Re: [PATCH 1/1] NFS: Fix potential oops in nfs_inode_remove_request()

Jeff Layton <jlayton@xxxxxxxxxx> · Wed, 26 Jul 2023 08:40:33 -0400

On Tue, 2023-07-25 at 17:41 +0000, Trond Myklebust wrote:
> On Tue, 2023-07-25 at 12:24 -0400, Scott Mayhew wrote:
> > On Tue, 25 Jul 2023, Trond Myklebust wrote:
> > 
> > > On Tue, 2023-07-25 at 11:08 -0400, Scott Mayhew wrote:
> > > > Once a folio's private data has been cleared, it's possible for
> > > > another
> > > > process to clear the folio->mapping (e.g. via
> > > > invalidate_complete_folio2
> > > > or evict_mapping_folio), so it wouldn't be safe to call
> > > > nfs_page_to_inode() after that.
> > > > 
> > > > Fixes: 0c493b5cf16e ("NFS: Convert buffered writes to use
> > > > folios")
> > > > Signed-off-by: Scott Mayhew <smayhew@xxxxxxxxxx>
> > > > ---
> > > >  fs/nfs/write.c | 4 +++-
> > > >  1 file changed, 3 insertions(+), 1 deletion(-)
> > > > 
> > > > diff --git a/fs/nfs/write.c b/fs/nfs/write.c
> > > > index f4cca8f00c0c..489c3f9dae23 100644
> > > > --- a/fs/nfs/write.c
> > > > +++ b/fs/nfs/write.c
> > > > @@ -785,6 +785,8 @@ static void nfs_inode_add_request(struct
> > > > nfs_page
> > > > *req)
> > > >   */
> > > >  static void nfs_inode_remove_request(struct nfs_page *req)
> > > >  {
> > > > +       struct nfs_inode *nfsi = NFS_I(nfs_page_to_inode(req));
> > > > +
> > > >         if (nfs_page_group_sync_on_bit(req, PG_REMOVE)) {
> > > >                 struct folio *folio = nfs_page_to_folio(req-
> > > > > wb_head);
> > > >                 struct address_space *mapping =
> > > > folio_file_mapping(folio);
> > > > @@ -800,7 +802,7 @@ static void nfs_inode_remove_request(struct
> > > > nfs_page *req)
> > > >  
> > > >         if (test_and_clear_bit(PG_INODE_REF, &req->wb_flags)) {
> > > >                 nfs_release_request(req);
> > > > -               atomic_long_dec(&NFS_I(nfs_page_to_inode(req))-
> > > > > nrequests);
> > > > +               atomic_long_dec(&nfsi->nrequests);
> > > 
> > > Why not just invert the order of the atomic_long_dec() and the
> > > nfs_release_request()?
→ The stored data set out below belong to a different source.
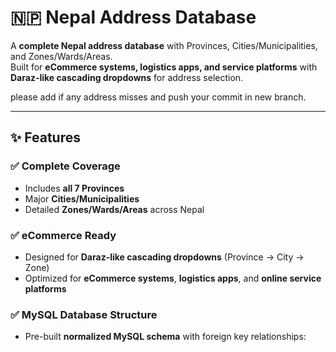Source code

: # 🇳🇵 Nepal Address Database

A **complete Nepal address database** with Provinces, Cities/Municipalities, and Zones/Wards/Areas.  
Built for **eCommerce systems, logistics apps, and service platforms** with **Daraz-like cascading dropdowns** for address selection.

please add if any address misses and push your commit in new branch.

---

## ✨ Features

### ✅ Complete Coverage
- Includes **all 7 Provinces**
- Major **Cities/Municipalities**
- Detailed **Zones/Wards/Areas** across Nepal

### ✅ eCommerce Ready
- Designed for **Daraz-like cascading dropdowns** (Province → City → Zone)
- Optimized for **eCommerce systems**, **logistics apps**, and **online service platforms**

### ✅ MySQL Database Structure
- Pre-built **normalized MySQL schema** with foreign key relationships:
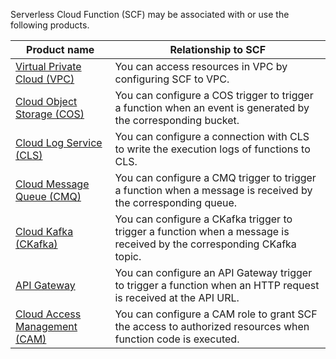 Serverless Cloud Function (SCF) may be associated with or use the following products.

| Product name | Relationship to SCF |
| --- | --- |
[Virtual Private Cloud (VPC)](https://cloud.tencent.com/document/product/215) | You can access resources in VPC by configuring SCF to VPC. |
| [Cloud Object Storage (COS)](https://cloud.tencent.com/document/product/436) | You can configure a COS trigger to trigger a function when an event is generated by the corresponding bucket. |
[Cloud Log Service (CLS)](https://cloud.tencent.com/document/product/614) | You can configure a connection with CLS to write the execution logs of functions to CLS. |
| [Cloud Message Queue (CMQ)](https://cloud.tencent.com/document/product/406) | You can configure a CMQ trigger to trigger a function when a message is received by the corresponding queue. |
| [Cloud Kafka (CKafka)](https://cloud.tencent.com/document/product/597) | You can configure a CKafka trigger to trigger a function when a message is received by the corresponding CKafka topic. |
| [API Gateway](https://cloud.tencent.com/document/product/628) | You can configure an API Gateway trigger to trigger a function when an HTTP request is received at the API URL. |
| [Cloud Access Management (CAM)](https://intl.cloud.tencent.com/document/product/598) | You can configure a CAM role to grant SCF the access to authorized resources when function code is executed. |
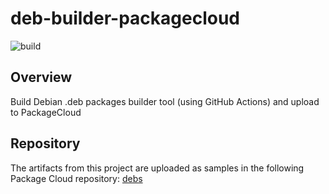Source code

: # deb-builder-packagecloud
![build](https://github.com/zlig/deb-builder-packagecloud/actions/workflows/main.yml/badge.svg)

## Overview

Build Debian .deb packages builder tool (using GitHub Actions) and upload to PackageCloud


## Repository

The artifacts from this project are uploaded as samples in the following Package Cloud repository: [debs](https://packagecloud.io/geldtech/debs)
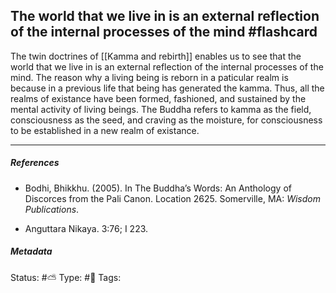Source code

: ## The world that we live in is an external reflection of the internal processes of the mind #flashcard 

The twin doctrines of [[Kamma and rebirth]] enables us to see that the world that we live in is  an external reflection of the internal processes of the mind. The reason why a living being is reborn in a paticular realm is because in a previous life that being has generated the kamma. Thus, all the realms of existance have been formed, fashioned, and sustained by the mental activity of living beings. The Buddha refers to kamma as the field, consciousness as the seed, and craving as the moisture, for consciousness to be established in a new realm of existance.

___

##### References

- Bodhi, Bhikkhu. (2005). In The Buddha’s Words: An Anthology of Discorces from the Pali Canon. Location 2625. Somerville, MA: _Wisdom Publications_.

- Anguttara Nikaya. 3:76; I 223.

##### Metadata
Status: #⛅️ 
Type: #🔴
Tags: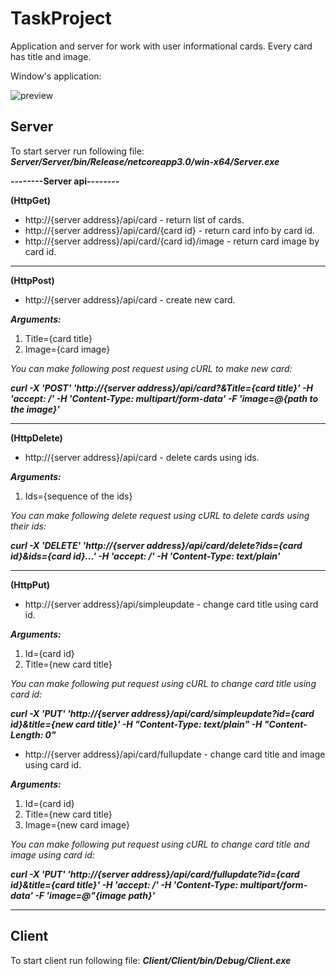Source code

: # TaskProject
Application and server for work with user informational cards.
Every card has title and image.

Window's application:

![preview](https://user-images.githubusercontent.com/58385485/157473364-d9b9ca16-6b2e-42df-b165-0fc53858c648.jpg)
## Server
To start server run following file: ***Server/Server/bin/Release/netcoreapp3.0/win-x64/Server.exe***

**--------Server api--------**

**(HttpGet)**

- http://{server address}/api/card - return list of cards.
- http://{server address}/api/card/{card id} - return card info by card id.
- http://{server address}/api/card/{card id}/image - return card image by card id.

<hr>

**(HttpPost)**

- http://{server address}/api/card - create new card.

***Arguments:***

1. Title={card title}
2. Image={card image}

*You can make following post request using cURL to make new card:*

***curl -X 'POST' 'http://{server address}/api/card?&Title={card title}' -H 'accept: */*' -H 'Content-Type: multipart/form-data' -F 'image=@{path to the image}'***

<hr>

**(HttpDelete)**

- http://{server address}/api/card -  delete cards using ids.

***Arguments:***

1. Ids={sequence of the ids}

*You can make following delete request using cURL to delete cards using their ids:* 

***curl -X 'DELETE' 'http://{server address}/api/card/delete?ids={card id}&ids={card id}...' -H 'accept: */*' -H 'Content-Type: text/plain'***

<hr>

**(HttpPut)**

- http://{server address}/api/simpleupdate - change card title using card id.

***Arguments:***

1. Id={card id}
2. Title={new card title}

*You can make following put request using cURL to change card title using card id:* 

***curl -X 'PUT' 'http://{server address}/api/card/simpleupdate?id={card id}&title={new card title}' -H "Content-Type: text/plain" -H "Content-Length: 0"***

- http://{server address}/api/card/fullupdate - change card title and image using card id.

***Arguments:***

1. Id={card id}
2. Title={new card title}
3. Image={new card image}

*You can make following put request using cURL to change card title and image using card id:* 

***curl -X 'PUT' 'http://{server address}/api/card/fullupdate?id={card id}&title={card title}' -H 'accept: */*' -H 'Content-Type: multipart/form-data' -F 'image=@"{image path}'***

<hr>

## Client

To start client run following file: ***Client/Client/bin/Debug/Client.exe***






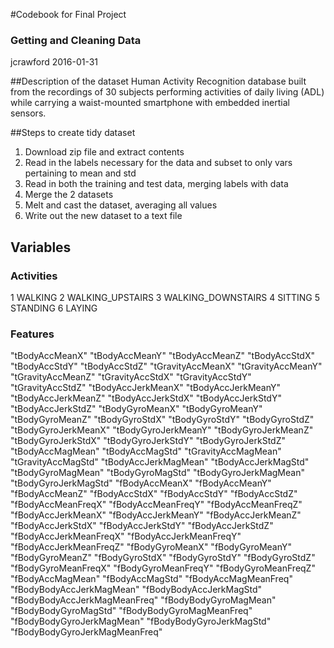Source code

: #Codebook for Final Project
### Getting and Cleaning Data

jcrawford
2016-01-31


##Description of the dataset
Human Activity Recognition database built from the recordings of 30 subjects performing 
activities of daily living (ADL) while carrying a waist-mounted smartphone with embedded inertial sensors.


##Steps to create tidy dataset
1. Download zip file and extract contents
2. Read in the labels necessary for the data and subset to only vars pertaining to mean and std
3. Read in both the training and test data, merging labels with data
4. Merge the 2 datasets
5. Melt and cast the dataset, averaging all values
6. Write out the new dataset to a text file

## Variables

### Activities
1 WALKING
2 WALKING_UPSTAIRS
3 WALKING_DOWNSTAIRS
4 SITTING
5 STANDING
6 LAYING

### Features
"tBodyAccMeanX"
"tBodyAccMeanY"
"tBodyAccMeanZ"
"tBodyAccStdX"
"tBodyAccStdY"
"tBodyAccStdZ"
"tGravityAccMeanX"
"tGravityAccMeanY"
"tGravityAccMeanZ"
"tGravityAccStdX"
"tGravityAccStdY"
"tGravityAccStdZ"
"tBodyAccJerkMeanX"
"tBodyAccJerkMeanY"
"tBodyAccJerkMeanZ"
"tBodyAccJerkStdX"
"tBodyAccJerkStdY"
"tBodyAccJerkStdZ"
"tBodyGyroMeanX"
"tBodyGyroMeanY"
"tBodyGyroMeanZ"
"tBodyGyroStdX"
"tBodyGyroStdY"
"tBodyGyroStdZ"
"tBodyGyroJerkMeanX"
"tBodyGyroJerkMeanY"
"tBodyGyroJerkMeanZ"
"tBodyGyroJerkStdX"
"tBodyGyroJerkStdY"
"tBodyGyroJerkStdZ"
"tBodyAccMagMean"
"tBodyAccMagStd"
"tGravityAccMagMean"
"tGravityAccMagStd"
"tBodyAccJerkMagMean"
"tBodyAccJerkMagStd"
"tBodyGyroMagMean"
"tBodyGyroMagStd"
"tBodyGyroJerkMagMean"
"tBodyGyroJerkMagStd"
"fBodyAccMeanX"
"fBodyAccMeanY"
"fBodyAccMeanZ"
"fBodyAccStdX"
"fBodyAccStdY"
"fBodyAccStdZ"
"fBodyAccMeanFreqX"
"fBodyAccMeanFreqY"
"fBodyAccMeanFreqZ"
"fBodyAccJerkMeanX"
"fBodyAccJerkMeanY"
"fBodyAccJerkMeanZ"
"fBodyAccJerkStdX"
"fBodyAccJerkStdY"
"fBodyAccJerkStdZ"
"fBodyAccJerkMeanFreqX"
"fBodyAccJerkMeanFreqY"
"fBodyAccJerkMeanFreqZ"
"fBodyGyroMeanX"
"fBodyGyroMeanY"
"fBodyGyroMeanZ"
"fBodyGyroStdX"
"fBodyGyroStdY"
"fBodyGyroStdZ"
"fBodyGyroMeanFreqX"
"fBodyGyroMeanFreqY"
"fBodyGyroMeanFreqZ"
"fBodyAccMagMean"
"fBodyAccMagStd"
"fBodyAccMagMeanFreq"
"fBodyBodyAccJerkMagMean"
"fBodyBodyAccJerkMagStd"
"fBodyBodyAccJerkMagMeanFreq"
"fBodyBodyGyroMagMean"
"fBodyBodyGyroMagStd"
"fBodyBodyGyroMagMeanFreq"
"fBodyBodyGyroJerkMagMean"
"fBodyBodyGyroJerkMagStd"
"fBodyBodyGyroJerkMagMeanFreq"
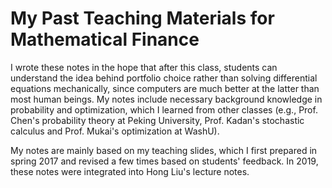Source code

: # My Past Teaching Materials for Mathematical Finance

I wrote these notes in the hope that after this class, students can understand the idea behind portfolio choice rather than solving differential equations mechanically, since computers are much better at the latter than most human beings. My notes include necessary background knowledge in probability and optimization, which I learned from other classes (e.g., Prof. Chen's probability theory at Peking University, Prof. Kadan's stochastic calculus and Prof. Mukai's optimization at WashU).

My notes are mainly based on my teaching slides, which I first prepared in spring 2017 and revised a few times based on students' feedback.  In 2019, these notes were integrated into Hong Liu's lecture notes.

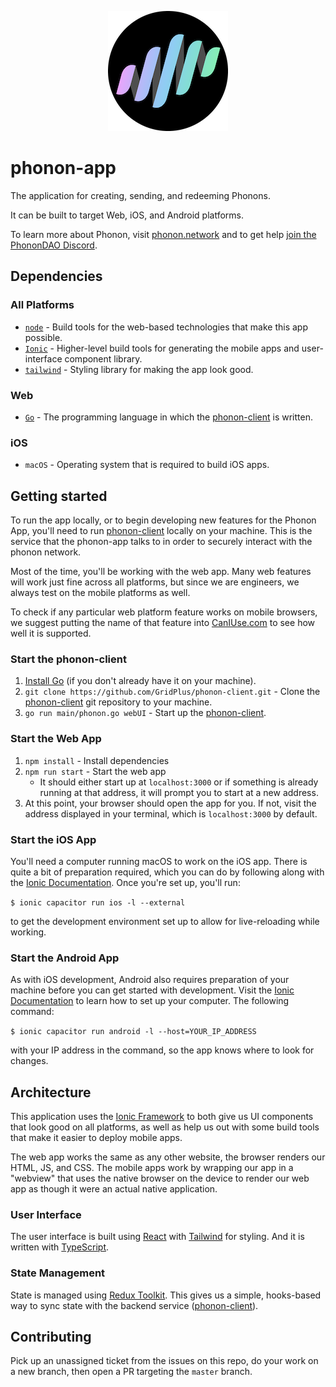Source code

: <p align="center">
  <img src="./logo192.png"/>
</p>

# phonon-app

The application for creating, sending, and redeeming Phonons. 

It can be built to target Web, iOS, and Android platforms. 

To learn more about Phonon, visit [phonon.network](https://phonon.network) and to get help [join the PhononDAO Discord](https://discord.gg/8EhKQXsm).

## Dependencies

### All Platforms

- [`node`](https://nodejs.org) - Build tools for the web-based technologies that make this app possible.
- [`Ionic`](https://ionicframework.com/) - Higher-level build tools for generating the mobile apps and user-interface component library.
- [`tailwind`](https://tailwindcss.com/) - Styling library for making the app look good.

### Web

- [`Go`](https://go.dev) - The programming language in which the [phonon-client](https://github.com/GridPlus/phonon-client) is written.

### iOS

- `macOS` - Operating system that is required to build iOS apps.

## Getting started

To run the app locally, or to begin developing new features for the Phonon App, you'll need to run [phonon-client](https://github.com/GridPlus/phonon-client) locally on your machine. This is the service that the phonon-app talks to in order to securely interact with the phonon network.

Most of the time, you'll be working with the web app. Many web features will work just fine across all platforms, but since we are engineers, we always test on the mobile platforms as well.

To check if any particular web platform feature works on mobile browsers, we suggest putting the name of that feature into [CanIUse.com](https://caniuse.com/) to see how well it is supported.

### Start the phonon-client

1. [Install Go](https://go.dev/doc/install) (if you don't already have it on your machine).
2. `git clone https://github.com/GridPlus/phonon-client.git` - Clone the [phonon-client](https://github.com/GridPlus/phonon-client) git repository to your machine.
3. `go run main/phonon.go webUI` - Start up the [phonon-client](https://github.com/GridPlus/phonon-client).

### Start the Web App

1. `npm install` - Install dependencies
1. `npm run start` - Start the web app
    - It should either start up at `localhost:3000` or if something is already running at that address, it will prompt you to start at a new address.
1. At this point, your browser should open the app for you. If not, visit the address displayed in your terminal, which is `localhost:3000` by default. 

### Start the iOS App

You'll need a computer running macOS to work on the iOS app. There is quite a bit of preparation required, which you can do by following along with the [Ionic Documentation](https://ionicframework.com/docs/developing/ios). Once you're set up, you'll run: 

`$ ionic capacitor run ios -l --external` 

to get the development environment set up to allow for live-reloading while working. 

### Start the Android App

As with iOS development, Android also requires preparation of your machine before you can get started with development. Visit the [Ionic Documentation](https://ionicframework.com/docs/developing/android) to learn how to set up your computer. The following command:  

`$ ionic capacitor run android -l --host=YOUR_IP_ADDRESS` 

with your IP address in the command, so the app knows where to look for changes.

## Architecture

This application uses the [Ionic Framework](https://ionicframework.com) to both give us UI components that look good on all platforms, as well as help us out with some build tools that make it easier to deploy mobile apps.

The web app works the same as any other website, the browser renders our HTML, JS, and CSS. The mobile apps work by wrapping our app in a "webview" that uses the native browser on the device to render our web app as though it were an actual native application.

### User Interface 

The user interface is built using [React](https://reactjs.org) with [Tailwind](https://tailwindcss.com) for styling. And it is written with [TypeScript](https://www.typescriptlang.org/).

### State Management

State is managed using [Redux Toolkit](https://redux-toolkit.js.org/). This gives us a simple, hooks-based way to sync state with the backend service ([phonon-client](https://github.com/GridPlus/phonon-client)).

## Contributing

Pick up an unassigned ticket from the issues on this repo, do your work on a new branch, then open a PR targeting the `master` branch.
That way you are also ensuring that the
> > > inode is
> > > still pinned in memory by the open context.
> > 
> > I'm not following.  How does inverting the order prevent the
> > folio->mapping from getting clobbered?
> > 
> 
> The open/lock context is refcounted by the nfs_page until the latter is
> released. That's why the inode is guaranteed to remain around at least
> until the  call to nfs_release_request().
> 

The problem is not that the inode is going away, but rather that we
can't guarantee that the page is still part of the mapping at this
point, and so we can't safely dereference page->mapping there. I do see
that nfs_release_request releases a reference to the page, but I don't
think that's sufficient to ensure that it remains part of the mapping.

AFAICT, once we clear page->private, the page is subject to be removed
from the mapping. So, I *think* it's safe to just move the call to
nfs_page_to_inode prior to the call to nfs_page_group_sync_on_bit.
-- 
Jeff Layton <jlayton@xxxxxxxxxx>